UK Police and Encryption
From The Guardian:
Police last night told Tony Blair that they need sweeping new powers to counter the terrorist threat, including the right to detain a suspect for up to three months without charge instead of the current 14 days….
They also want to make it a criminal offence for suspects to refuse to cooperate in giving the police full access to computer files by refusing to disclose their encryption keys.
On Channel 4 News today, Sir Ian Blair was asked why the police wanted to extend the time they could hold someone without charges from 14 days to 3 months. Part of his answer was that they sometimes needed to access encrypted computer files and 14 days was not enough time for them to break the encryption.
There’s something fishy going on here.
It’s certainly possible that password-guessing programs are more successful with three months to guess.
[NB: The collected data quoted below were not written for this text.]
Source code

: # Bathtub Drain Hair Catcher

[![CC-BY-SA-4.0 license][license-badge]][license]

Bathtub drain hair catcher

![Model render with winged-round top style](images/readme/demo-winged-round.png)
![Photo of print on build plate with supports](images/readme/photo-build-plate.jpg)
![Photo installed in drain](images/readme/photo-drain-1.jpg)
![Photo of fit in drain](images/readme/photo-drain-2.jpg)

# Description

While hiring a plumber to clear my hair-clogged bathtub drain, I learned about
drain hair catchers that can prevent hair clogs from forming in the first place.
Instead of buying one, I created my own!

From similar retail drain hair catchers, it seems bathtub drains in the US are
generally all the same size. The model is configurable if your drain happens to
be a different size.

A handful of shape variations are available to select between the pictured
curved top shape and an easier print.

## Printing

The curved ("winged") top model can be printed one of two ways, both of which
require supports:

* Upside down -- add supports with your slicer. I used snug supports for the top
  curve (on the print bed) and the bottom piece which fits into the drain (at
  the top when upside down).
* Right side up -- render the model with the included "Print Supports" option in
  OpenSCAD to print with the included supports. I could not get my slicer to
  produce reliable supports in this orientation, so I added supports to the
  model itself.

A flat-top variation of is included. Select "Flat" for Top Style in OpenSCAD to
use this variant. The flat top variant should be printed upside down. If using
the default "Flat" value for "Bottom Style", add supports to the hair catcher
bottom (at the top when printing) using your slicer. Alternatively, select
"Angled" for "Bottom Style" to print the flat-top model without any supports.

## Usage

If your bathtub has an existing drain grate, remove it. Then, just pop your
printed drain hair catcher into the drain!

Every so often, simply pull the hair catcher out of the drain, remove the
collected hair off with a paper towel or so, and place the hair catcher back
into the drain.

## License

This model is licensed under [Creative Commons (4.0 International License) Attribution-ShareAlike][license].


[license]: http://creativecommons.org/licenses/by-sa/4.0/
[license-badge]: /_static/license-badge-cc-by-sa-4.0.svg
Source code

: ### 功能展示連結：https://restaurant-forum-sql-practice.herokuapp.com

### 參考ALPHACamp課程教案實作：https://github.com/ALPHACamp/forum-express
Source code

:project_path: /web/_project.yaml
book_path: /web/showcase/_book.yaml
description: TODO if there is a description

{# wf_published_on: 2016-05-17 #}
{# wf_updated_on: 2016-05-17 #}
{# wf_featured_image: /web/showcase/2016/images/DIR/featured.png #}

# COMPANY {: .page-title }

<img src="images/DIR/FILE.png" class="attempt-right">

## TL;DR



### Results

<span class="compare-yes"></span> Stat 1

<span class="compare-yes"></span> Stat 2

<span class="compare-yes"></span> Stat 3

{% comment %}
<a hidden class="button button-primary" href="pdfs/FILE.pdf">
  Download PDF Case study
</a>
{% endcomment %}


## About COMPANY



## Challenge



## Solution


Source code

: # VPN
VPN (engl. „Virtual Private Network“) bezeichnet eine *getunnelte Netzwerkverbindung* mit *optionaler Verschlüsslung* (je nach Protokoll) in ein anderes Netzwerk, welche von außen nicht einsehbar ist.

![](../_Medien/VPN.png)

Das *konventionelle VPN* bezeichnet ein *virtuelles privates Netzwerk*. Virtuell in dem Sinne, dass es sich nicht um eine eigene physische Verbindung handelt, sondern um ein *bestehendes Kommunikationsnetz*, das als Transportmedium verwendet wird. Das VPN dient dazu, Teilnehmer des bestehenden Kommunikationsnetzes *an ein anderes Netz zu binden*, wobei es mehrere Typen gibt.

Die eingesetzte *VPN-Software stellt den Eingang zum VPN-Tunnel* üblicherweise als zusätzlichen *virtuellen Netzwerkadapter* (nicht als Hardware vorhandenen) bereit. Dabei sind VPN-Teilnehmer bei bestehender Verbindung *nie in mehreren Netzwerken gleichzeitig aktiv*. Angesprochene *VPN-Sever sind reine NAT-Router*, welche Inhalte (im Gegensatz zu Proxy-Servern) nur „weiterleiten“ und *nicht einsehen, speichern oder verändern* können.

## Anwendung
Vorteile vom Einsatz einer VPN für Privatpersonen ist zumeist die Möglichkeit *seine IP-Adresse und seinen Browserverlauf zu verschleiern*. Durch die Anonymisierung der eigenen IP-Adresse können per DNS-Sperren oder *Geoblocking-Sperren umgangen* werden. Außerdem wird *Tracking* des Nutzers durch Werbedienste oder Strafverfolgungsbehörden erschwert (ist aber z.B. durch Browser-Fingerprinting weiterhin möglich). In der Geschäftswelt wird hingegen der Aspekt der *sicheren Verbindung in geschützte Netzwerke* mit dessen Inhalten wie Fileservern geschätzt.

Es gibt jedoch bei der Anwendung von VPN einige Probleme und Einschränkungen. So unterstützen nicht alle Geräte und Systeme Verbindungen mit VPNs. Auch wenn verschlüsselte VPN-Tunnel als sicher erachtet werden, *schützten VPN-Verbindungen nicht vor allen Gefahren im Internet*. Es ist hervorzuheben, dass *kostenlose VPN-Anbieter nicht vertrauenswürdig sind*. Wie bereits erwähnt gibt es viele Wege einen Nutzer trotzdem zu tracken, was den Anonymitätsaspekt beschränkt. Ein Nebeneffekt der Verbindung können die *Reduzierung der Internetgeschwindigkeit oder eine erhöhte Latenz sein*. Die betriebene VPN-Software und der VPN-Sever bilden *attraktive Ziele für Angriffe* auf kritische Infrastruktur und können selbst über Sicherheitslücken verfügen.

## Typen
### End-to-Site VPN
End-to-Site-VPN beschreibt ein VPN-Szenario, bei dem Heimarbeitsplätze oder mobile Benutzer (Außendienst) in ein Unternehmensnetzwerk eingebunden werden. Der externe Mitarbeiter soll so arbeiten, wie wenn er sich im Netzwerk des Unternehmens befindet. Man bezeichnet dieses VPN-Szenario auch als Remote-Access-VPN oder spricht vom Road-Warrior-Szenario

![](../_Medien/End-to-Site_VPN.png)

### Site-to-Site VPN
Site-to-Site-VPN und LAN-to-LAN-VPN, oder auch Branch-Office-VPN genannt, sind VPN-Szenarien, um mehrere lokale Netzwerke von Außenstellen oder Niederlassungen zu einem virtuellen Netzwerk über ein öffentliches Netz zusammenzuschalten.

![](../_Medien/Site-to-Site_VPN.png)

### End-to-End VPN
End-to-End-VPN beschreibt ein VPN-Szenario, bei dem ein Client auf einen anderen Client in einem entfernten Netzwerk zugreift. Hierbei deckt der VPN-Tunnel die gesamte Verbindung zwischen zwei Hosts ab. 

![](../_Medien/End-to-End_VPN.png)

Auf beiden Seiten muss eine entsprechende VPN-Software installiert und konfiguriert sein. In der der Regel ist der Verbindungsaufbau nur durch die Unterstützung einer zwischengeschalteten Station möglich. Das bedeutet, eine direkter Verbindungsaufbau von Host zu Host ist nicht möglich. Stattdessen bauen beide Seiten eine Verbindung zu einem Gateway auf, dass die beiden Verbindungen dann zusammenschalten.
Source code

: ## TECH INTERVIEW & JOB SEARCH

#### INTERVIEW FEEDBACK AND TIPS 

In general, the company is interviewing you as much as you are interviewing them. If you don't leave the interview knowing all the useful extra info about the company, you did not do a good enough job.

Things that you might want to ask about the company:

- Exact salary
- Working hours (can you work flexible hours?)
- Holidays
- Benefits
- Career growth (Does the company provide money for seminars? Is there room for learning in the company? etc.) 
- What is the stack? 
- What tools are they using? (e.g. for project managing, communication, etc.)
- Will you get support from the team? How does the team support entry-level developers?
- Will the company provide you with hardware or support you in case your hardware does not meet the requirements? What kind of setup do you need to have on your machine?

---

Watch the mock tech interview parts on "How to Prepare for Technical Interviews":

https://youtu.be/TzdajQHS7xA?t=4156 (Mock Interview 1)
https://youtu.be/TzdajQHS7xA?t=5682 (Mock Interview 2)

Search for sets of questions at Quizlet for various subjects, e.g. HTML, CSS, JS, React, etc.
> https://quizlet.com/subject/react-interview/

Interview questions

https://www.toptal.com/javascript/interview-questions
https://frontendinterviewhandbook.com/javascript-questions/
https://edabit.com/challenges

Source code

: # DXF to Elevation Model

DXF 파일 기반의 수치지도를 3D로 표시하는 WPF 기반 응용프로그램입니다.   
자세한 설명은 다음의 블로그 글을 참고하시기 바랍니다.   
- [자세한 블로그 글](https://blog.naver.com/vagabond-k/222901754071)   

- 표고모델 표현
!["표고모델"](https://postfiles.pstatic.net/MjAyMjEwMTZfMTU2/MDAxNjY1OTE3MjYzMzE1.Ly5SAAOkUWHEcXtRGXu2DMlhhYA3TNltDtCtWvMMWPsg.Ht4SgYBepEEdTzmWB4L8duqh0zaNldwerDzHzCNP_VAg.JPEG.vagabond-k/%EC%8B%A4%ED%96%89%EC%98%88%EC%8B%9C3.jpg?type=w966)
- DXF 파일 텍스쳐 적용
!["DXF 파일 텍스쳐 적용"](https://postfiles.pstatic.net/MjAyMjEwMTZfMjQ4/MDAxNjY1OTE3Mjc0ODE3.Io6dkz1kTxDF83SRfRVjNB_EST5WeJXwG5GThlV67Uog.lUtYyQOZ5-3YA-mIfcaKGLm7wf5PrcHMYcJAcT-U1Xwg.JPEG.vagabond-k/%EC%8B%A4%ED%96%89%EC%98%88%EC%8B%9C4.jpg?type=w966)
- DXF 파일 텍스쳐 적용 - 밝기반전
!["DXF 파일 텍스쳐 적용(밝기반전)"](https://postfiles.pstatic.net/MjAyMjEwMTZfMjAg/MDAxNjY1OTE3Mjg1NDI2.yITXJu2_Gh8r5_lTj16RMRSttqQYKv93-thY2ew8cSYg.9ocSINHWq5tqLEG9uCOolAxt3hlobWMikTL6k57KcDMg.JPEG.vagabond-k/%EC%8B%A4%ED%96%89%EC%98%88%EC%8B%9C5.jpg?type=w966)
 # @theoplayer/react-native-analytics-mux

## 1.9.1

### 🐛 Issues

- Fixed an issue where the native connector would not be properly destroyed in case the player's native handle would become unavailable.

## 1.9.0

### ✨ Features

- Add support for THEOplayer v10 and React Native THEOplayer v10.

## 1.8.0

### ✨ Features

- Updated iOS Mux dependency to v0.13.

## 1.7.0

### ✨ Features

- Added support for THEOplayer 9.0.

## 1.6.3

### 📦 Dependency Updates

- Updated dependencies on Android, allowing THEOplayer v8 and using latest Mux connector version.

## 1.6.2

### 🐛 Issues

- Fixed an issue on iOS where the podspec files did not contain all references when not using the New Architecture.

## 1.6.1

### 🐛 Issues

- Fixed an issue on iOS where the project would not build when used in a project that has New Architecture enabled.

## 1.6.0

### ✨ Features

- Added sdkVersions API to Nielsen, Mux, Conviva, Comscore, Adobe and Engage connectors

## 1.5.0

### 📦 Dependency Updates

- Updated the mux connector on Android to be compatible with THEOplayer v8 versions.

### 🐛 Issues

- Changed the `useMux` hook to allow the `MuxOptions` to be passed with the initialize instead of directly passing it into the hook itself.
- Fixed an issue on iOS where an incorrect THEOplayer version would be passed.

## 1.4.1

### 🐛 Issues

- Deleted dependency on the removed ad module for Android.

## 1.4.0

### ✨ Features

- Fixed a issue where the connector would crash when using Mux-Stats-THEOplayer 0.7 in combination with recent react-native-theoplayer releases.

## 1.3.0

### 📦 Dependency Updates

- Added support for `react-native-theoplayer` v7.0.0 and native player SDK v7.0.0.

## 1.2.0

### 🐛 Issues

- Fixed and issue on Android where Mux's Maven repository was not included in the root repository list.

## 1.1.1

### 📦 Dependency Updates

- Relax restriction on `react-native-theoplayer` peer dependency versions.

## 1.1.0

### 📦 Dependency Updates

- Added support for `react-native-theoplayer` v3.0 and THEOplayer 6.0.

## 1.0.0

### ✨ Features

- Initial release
But the Regulation of Investigatory Powers (RIP) Act, which went into effect in 2000, already allows the police to jail people who don’t surrender encryption keys:
If intercepted communications are encrypted (encoded and made secret), the act will force the individual to surrender the keys (pin numbers which allow users to decipher encoded data), on pain of jail sentences of up to two years.
Chris • July 27, 2005 3:25 PM
Well, that’s an easy call for someone planning a bombing — you take the two years (of which you’re unlikely to serve more than one) and be happy that you didn’t get the life sentence you would have if you’d given the encryption key.